By numbering the planes (starting with 0), we again have a simple relation between atom index and (col,row,plane) coordinates.
index = plane * W * H + row * W + col
plane = index / (W*H)
plane_index = index % (W*H)
row = plane_index / W
col = plane_index % W

Similar to how we had to account for the alternating shift in rows above, we now have to account for the alternating shift in sheets. But, this can be done in a very similar fashion. I found that it helped to reduce things to plane_index to figure out the relationships between neighbors, and how they depended on whether the row and plane were even or odd. The following images demonstrate this.

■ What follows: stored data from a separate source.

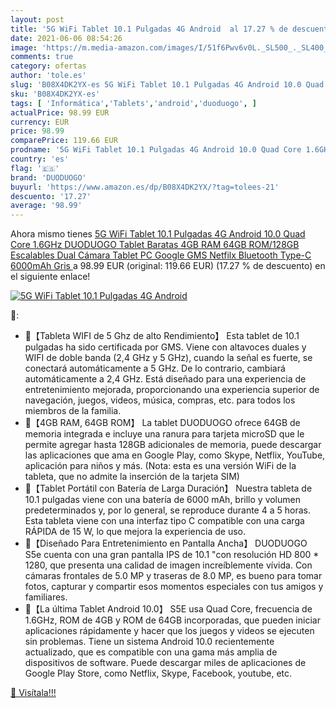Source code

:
 ```yaml
---
layout: post
title: '5G WiFi Tablet 10.1 Pulgadas 4G Android  al 17.27 % de descuento'
date: 2021-06-06 08:54:26
image: 'https://m.media-amazon.com/images/I/51f6Pwv6v0L._SL500_._SL400_.jpg'
comments: true
category: ofertas
author: 'tole.es'
slug: 'B08X4DK2YX-es 5G WiFi Tablet 10.1 Pulgadas 4G Android 10.0 Quad Core...'
sku: 'B08X4DK2YX-es'
tags: [ 'Informática','Tablets','android','duoduogo', ]
actualPrice: 98.99 EUR
currency: EUR
price: 98.99
comparePrice: 119.66 EUR
prodname: '5G WiFi Tablet 10.1 Pulgadas 4G Android 10.0 Quad Core 1.6GHz DUODUOGO Tablet Baratas 4GB RAM 64GB ROM/128GB Escalables Dual Cámara Tablet PC Google GMS Netfilx Bluetooth Type-C 6000mAh  Gris '
country: 'es'
flag: '🇪🇸'
brand: 'DUODUOGO'
buyurl: 'https://www.amazon.es/dp/B08X4DK2YX/?tag=tolees-21'
descuento: '17.27'
average: '98.99'
---
```


Ahora mismo tienes [5G WiFi Tablet 10.1 Pulgadas 4G Android 10.0 Quad Core 1.6GHz DUODUOGO Tablet Baratas 4GB RAM 64GB ROM/128GB Escalables Dual Cámara Tablet PC Google GMS Netfilx Bluetooth Type-C 6000mAh  Gris ](https://www.amazon.es/dp/B08X4DK2YX/?tag=tolees-21) a 98.99 EUR (original: 119.66 EUR) (17.27 %  de descuento) en el siguiente enlace!

[![5G WiFi Tablet 10.1 Pulgadas 4G Android ](https://m.media-amazon.com/images/I/51f6Pwv6v0L._SL500_._SL400_.jpg)](https://www.amazon.es/dp/B08X4DK2YX/?tag=tolees-21)

🔎:

- 🍒【Tableta WIFI de 5 Ghz de alto Rendimiento】 Esta tablet de 10.1 pulgadas ha sido certificada por GMS. Viene con altavoces duales y WIFI de doble banda (2,4 GHz y 5 GHz), cuando la señal es fuerte, se conectará automáticamente a 5 GHz. De lo contrario, cambiará automáticamente a 2,4 GHz. Está diseñado para una experiencia de entretenimiento mejorada, proporcionando una experiencia superior de navegación, juegos, videos, música, compras, etc. para todos los miembros de la familia.
- 🍒【4GB RAM, 64GB ROM】 La tablet DUODUOGO ofrece 64GB de memoria integrada e incluye una ranura para tarjeta microSD que le permite agregar hasta 128GB adicionales de memoria, puede descargar las aplicaciones que ama en Google Play, como Skype, Netflix, YouTube, aplicación para niños y más. (Nota: esta es una versión WiFi de la tableta, que no admite la inserción de la tarjeta SIM)
- 🍒【Tablet Portátil con Batería de Larga Duración】 Nuestra tableta de 10.1 pulgadas viene con una batería de 6000 mAh, brillo y volumen predeterminados y, por lo general, se reproduce durante 4 a 5 horas. Esta tableta viene con una interfaz tipo C compatible con una carga RÁPIDA de 15 W, lo que mejora la experiencia de uso.
- 🍒【Diseñado Para Entretenimiento en Pantalla Ancha】 DUODUOGO S5e cuenta con una gran pantalla IPS de 10.1 "con resolución HD 800 * 1280, que presenta una calidad de imagen increíblemente vívida. Con cámaras frontales de 5.0 MP y traseras de 8.0 MP, es bueno para tomar fotos, capturar y compartir esos momentos especiales con tus amigos y familiares.
- 🍒【La última Tablet Android 10.0】 S5E usa Quad Core, frecuencia de 1.6GHz, ROM de 4GB y ROM de 64GB incorporadas, que pueden iniciar aplicaciones rápidamente y hacer que los juegos y videos se ejecuten sin problemas. Tiene un sistema Android 10.0 recientemente actualizado, que es compatible con una gama más amplia de dispositivos de software. Puede descargar miles de aplicaciones de Google Play Store, como Netflix, Skype, Facebook, youtube, etc.

[🛒 Visítala!!!](https://www.amazon.es/dp/B08X4DK2YX/?tag=tolees-21)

Finally, after again accounting for edges (which is a bit more complex this time), we have
def neighbors(i, W, H, D):
A = W * H
plane = i / A
plane_index = i % A
row = plane_index / W
col = plane_index % W
r = -1 if row % 2 else 1 # (-1)**row
p = -1 if plane % 2 else 1 # (-1)**plane
nbors = []
# first include neighbors in same plane
if col != W-1: nbors.append(i+1)
if col != 0: nbors.append(i-1)
if row != H-1: nbors.append(i+W)
if row != 0: nbors.append(i-W)
if (col != 0 or r > 0) and (col != W-1 or r < 0):
if row != H-1: nbors.append(i+W+r)
if row != 0: nbors.append(i-W+r)
# now add neighbors from other planes
if plane != D-1: nbors.append(i+A)
if plane != 0: nbors.append(i-A)
if (col != 0 or p < 0) and (col != W-1 or p > 0):
if plane != D-1: nbors.append(i+A-p)
if plane != 0: nbors.append(i-A-p)
if ((col != W - 1 or p > 0 or r < 0) and
(col != 0 or p < 0 or r > 0) and
(row != H-1 or p < 0) and
(row != 0 or p > 0)):
if plane != D-1:
nbors.append(i + A + p*W + (r-p)/2) #10
if plane != 0:
nbors.append(i - A + p*W + (r-p)/2) #11
return nbors
To make sure I got the logic correct, I used the following test while writing the above function
def test_neighbors():
n = lambda i: set(neighbors(i, 5, 5, 5))
# test bottom layer
assert n(0) == set([1,5,6,25,30])
assert n(2) == set([1,3,7,8,26,27,32])
assert n(4) == set([3,9,28,29,34])
assert n(5) == set([0,6,10,30])
assert n(9) == set([3,4,8,13,14,33,34,38])
assert n(20) == set([15,16,21,45])
assert n(21) == set([16,17,20,22,45,46])
assert n(24) == set([19,23,48,49])
# test second layer
assert n(25) == set([0,1,26,30,31,50,51])
assert n(34) == set([4,9,28,29,33,38,39,54,59])
assert n(36) == set([7,11,12,31,32,35,37,41,42,57,61,62])
assert n(49) == set([24,44,48,74])
Note that the test doesn't cover all of the unique types of sites, so, there may still be a corner case somewhere that is wrong. I'll leave checking that as an exercise to the reader.